The grade 6 students settle down as the lesson begins. A few scan the room, intrigued by the novel presence of three teachers and one administrator, clipboards in their hands. I begin the lesson; the topic is note taking and summarizing from informational text.
Why was I here? I don’t normally teach grade 6; I teach a grade 7/8 class, along with intermediate history, on rotary. Although I often try to get over to Kim Arbour’s grade 6 classroom to chat, to visit, to see what she and her students are up to, there never seems to be enough time. We squeeze in a few minutes for professional conversations on the ﬂy, waiting by the photocopier, scrambling up the stairs as the bell rings, or perched upon the edges of our students’ desks for an end-of-the-day laugh – or on some days, a rant.
We teachers lead busy lives, often focused on the urgent. We try to steer our conversations toward the important and long-lasting ideas that drew us to teaching in the ﬁrst place, but the time always seems to ﬂy away. When and how will we be able to have the professional conversations we want and need to have, we wonder.
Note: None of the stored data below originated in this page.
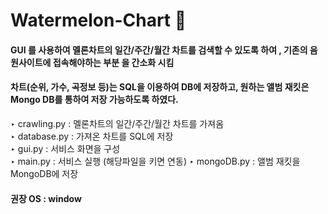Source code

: # Watermelon-Chart 🍉

#### GUI 를 사용하여 멜론차트의 일간/주간/월간 차트를 검색할 수 있도록 하여 , 기존의 음원사이트에 접속해야하는 부분 을 간소화 시킴 
#### 차트(순위, 가수, 곡정보 등)는 SQL을 이용하여 DB에 저장하고, 원하는 앨범 재킷은 Mongo DB를 통하여 저장 가능하도록 하였다. 

‣ crawling.py : 멜론차트의 일간/주간/월간 차트를 가져옴  
‣ database.py : 가져온 차트를 SQL에 저장  
‣ gui.py : 서비스 화면을 구성  
‣ main.py : 서비스 실행  (해당파일을 키면 연동)
‣ mongoDB.py : 앨범 재킷을 MongoDB에 저장

#### 권장 OS : window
How do we ﬁt our professional interests and concerns into the rush of our school days?
This year, as part of a project funded by our district school board, groups of teachers across our region have been participating in school-based action research designed to facilitate professional conversations to help improve teacher understanding and skill in teaching literacy. At our school, Jersey Public School in Keswick, we have decided to incorporate lesson study into our project, and our focus is on deepening our understanding of the role student engagement plays in the quality of their writing.
Lesson study is a process that originated in Japan. It involves the collaborative planning, teaching, observing and revising of a speciﬁc lesson by a team of teachers. It is designed to bring teachers together to observe, ﬁrst-hand, the impact that a lesson is having on students as the lesson is being taught. The lesson topic is usually drawn from a concern or issue that teachers on the team have identiﬁed as important. The team plans the lesson, then one of the members volunteers to teach it while the others watch and record their observations of the students.